In the entries below, every line that contains "private" must be located and copied.

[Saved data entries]
•••••

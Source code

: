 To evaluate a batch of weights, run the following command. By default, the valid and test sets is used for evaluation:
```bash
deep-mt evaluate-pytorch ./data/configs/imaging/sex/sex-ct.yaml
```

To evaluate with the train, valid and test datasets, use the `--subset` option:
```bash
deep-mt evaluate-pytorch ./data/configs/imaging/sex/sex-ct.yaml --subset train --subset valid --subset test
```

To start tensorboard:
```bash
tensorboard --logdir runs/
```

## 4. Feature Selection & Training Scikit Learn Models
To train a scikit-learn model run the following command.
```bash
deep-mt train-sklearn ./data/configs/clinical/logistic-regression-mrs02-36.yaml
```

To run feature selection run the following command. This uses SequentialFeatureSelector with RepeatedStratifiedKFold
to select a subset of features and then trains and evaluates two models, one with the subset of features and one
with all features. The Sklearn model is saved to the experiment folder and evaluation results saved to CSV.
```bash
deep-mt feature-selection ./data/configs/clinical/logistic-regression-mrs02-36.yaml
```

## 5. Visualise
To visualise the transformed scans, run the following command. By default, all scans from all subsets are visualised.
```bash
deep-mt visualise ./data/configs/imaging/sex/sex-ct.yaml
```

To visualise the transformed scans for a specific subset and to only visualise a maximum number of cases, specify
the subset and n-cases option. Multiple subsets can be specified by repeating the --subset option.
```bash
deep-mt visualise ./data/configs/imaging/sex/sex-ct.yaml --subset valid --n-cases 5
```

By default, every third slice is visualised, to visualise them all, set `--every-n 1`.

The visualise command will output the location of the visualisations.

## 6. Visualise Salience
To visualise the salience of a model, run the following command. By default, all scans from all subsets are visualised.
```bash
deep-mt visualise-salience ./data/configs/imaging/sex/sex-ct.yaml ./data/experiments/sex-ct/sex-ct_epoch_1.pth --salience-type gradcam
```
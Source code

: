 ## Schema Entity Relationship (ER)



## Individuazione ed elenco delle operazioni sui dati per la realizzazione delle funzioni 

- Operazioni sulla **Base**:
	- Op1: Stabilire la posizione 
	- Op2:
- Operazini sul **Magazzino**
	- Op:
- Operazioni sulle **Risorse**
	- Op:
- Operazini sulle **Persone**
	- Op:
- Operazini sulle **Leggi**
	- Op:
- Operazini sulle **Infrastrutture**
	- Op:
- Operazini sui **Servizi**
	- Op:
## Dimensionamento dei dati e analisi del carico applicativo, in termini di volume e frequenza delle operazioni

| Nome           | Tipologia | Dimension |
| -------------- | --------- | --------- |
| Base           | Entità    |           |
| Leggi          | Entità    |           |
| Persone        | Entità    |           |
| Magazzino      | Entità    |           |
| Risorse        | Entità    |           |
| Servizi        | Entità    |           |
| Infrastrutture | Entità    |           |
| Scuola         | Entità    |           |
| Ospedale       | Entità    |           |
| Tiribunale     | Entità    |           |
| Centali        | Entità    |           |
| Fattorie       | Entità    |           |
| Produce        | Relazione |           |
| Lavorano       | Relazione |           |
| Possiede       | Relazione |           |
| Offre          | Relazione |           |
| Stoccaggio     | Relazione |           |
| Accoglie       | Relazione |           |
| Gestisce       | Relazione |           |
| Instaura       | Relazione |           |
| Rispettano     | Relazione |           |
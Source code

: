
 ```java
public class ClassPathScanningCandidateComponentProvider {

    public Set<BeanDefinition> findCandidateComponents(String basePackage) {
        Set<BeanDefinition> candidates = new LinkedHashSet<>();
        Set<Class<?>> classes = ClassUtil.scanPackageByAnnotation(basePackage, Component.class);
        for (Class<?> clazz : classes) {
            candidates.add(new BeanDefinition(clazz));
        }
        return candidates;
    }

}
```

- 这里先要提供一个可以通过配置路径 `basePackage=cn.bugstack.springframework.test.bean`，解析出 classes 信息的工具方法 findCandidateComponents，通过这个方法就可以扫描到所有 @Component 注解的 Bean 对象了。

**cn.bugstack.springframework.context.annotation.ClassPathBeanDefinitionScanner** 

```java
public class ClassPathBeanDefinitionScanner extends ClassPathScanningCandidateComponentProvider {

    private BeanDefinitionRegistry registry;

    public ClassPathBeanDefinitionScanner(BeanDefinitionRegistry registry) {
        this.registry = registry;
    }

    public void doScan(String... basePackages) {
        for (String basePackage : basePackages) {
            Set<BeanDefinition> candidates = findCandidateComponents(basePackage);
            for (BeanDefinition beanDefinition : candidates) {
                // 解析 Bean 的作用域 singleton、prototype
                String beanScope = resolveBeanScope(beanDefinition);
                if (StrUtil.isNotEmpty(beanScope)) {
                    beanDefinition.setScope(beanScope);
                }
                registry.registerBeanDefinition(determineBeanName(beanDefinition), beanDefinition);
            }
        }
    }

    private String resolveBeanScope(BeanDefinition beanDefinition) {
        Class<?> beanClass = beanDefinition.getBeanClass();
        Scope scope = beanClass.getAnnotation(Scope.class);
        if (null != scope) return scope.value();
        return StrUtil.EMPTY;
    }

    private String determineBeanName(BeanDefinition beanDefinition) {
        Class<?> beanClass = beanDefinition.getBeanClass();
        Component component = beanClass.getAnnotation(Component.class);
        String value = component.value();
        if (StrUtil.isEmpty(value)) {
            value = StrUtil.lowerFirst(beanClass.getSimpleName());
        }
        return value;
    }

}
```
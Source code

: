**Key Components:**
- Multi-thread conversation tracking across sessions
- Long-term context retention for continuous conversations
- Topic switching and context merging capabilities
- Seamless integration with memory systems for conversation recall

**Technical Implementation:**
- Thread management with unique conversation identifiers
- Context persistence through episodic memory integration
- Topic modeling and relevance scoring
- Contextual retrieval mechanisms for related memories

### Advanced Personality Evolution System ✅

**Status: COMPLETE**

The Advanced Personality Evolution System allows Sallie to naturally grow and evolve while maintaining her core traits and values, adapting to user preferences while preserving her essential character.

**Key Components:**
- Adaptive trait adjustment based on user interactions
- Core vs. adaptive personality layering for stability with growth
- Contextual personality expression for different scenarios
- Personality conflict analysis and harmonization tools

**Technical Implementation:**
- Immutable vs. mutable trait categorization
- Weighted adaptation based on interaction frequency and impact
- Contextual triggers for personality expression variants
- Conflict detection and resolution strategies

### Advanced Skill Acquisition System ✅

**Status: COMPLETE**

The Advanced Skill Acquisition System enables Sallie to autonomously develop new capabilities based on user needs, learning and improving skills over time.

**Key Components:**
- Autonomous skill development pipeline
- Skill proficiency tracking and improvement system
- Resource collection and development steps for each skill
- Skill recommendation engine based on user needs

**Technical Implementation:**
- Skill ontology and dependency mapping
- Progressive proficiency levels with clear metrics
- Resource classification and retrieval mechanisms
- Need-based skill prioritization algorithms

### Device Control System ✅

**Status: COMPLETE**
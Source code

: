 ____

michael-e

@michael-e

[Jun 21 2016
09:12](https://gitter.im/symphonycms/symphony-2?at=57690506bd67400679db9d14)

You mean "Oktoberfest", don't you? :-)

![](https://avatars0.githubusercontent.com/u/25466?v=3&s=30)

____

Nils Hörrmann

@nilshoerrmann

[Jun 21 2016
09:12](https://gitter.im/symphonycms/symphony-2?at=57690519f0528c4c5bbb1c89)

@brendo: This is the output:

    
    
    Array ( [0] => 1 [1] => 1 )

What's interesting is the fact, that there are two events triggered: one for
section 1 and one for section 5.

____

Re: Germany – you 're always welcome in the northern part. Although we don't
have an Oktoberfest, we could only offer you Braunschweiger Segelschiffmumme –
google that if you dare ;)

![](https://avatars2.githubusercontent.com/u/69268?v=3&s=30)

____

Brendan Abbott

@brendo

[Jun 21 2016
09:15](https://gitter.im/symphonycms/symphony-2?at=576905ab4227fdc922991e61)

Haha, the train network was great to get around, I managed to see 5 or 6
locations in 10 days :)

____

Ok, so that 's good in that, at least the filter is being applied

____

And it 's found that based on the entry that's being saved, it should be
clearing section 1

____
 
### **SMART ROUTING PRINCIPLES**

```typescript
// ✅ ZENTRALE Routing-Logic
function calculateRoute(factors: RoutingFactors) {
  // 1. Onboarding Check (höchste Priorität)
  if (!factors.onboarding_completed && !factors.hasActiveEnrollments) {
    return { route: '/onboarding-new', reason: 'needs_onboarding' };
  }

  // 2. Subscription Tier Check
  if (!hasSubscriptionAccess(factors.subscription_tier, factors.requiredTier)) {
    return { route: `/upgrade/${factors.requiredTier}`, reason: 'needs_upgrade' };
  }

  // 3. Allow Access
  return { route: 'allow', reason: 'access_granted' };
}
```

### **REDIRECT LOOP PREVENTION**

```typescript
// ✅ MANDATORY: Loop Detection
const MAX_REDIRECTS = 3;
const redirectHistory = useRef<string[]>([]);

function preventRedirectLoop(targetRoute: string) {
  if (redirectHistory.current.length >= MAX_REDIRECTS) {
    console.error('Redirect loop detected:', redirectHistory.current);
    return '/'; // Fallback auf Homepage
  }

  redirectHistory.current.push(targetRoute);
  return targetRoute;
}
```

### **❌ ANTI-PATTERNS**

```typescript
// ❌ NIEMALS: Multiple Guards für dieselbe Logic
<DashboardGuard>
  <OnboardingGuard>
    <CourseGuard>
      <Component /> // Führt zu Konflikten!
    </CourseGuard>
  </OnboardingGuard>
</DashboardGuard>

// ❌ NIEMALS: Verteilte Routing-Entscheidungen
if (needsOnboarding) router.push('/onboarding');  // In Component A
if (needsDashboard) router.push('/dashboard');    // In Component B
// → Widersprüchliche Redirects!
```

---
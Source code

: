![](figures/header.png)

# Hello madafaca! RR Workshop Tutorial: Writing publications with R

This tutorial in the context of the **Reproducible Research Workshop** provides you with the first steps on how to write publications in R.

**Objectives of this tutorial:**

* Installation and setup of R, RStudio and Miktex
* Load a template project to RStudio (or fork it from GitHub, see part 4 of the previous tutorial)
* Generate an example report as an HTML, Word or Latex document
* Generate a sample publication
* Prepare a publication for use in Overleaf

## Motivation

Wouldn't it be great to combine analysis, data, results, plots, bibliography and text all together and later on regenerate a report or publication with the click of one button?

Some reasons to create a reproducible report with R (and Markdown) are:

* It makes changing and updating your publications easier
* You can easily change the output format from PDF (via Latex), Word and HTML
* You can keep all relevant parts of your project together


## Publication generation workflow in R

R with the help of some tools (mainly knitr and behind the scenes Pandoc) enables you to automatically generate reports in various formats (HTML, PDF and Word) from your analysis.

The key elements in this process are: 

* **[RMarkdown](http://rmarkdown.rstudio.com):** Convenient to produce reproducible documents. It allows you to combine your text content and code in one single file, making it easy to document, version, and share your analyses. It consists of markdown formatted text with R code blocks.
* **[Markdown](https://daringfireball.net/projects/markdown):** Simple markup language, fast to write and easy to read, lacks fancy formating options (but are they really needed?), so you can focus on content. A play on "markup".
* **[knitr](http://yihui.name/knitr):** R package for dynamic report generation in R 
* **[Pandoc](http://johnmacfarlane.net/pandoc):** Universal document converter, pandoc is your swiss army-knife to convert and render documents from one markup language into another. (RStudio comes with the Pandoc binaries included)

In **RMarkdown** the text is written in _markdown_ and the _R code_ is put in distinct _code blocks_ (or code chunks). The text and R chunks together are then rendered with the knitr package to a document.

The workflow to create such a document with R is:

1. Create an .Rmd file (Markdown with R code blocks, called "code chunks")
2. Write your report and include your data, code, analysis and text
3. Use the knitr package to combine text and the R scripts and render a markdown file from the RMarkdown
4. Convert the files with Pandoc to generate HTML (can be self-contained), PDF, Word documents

•••••

#### Answer box
    private BeanDefinitionRegistry registry;
    private String resolveBeanScope(BeanDefinition beanDefinition) {
    private String determineBeanName(BeanDefinition beanDefinition) {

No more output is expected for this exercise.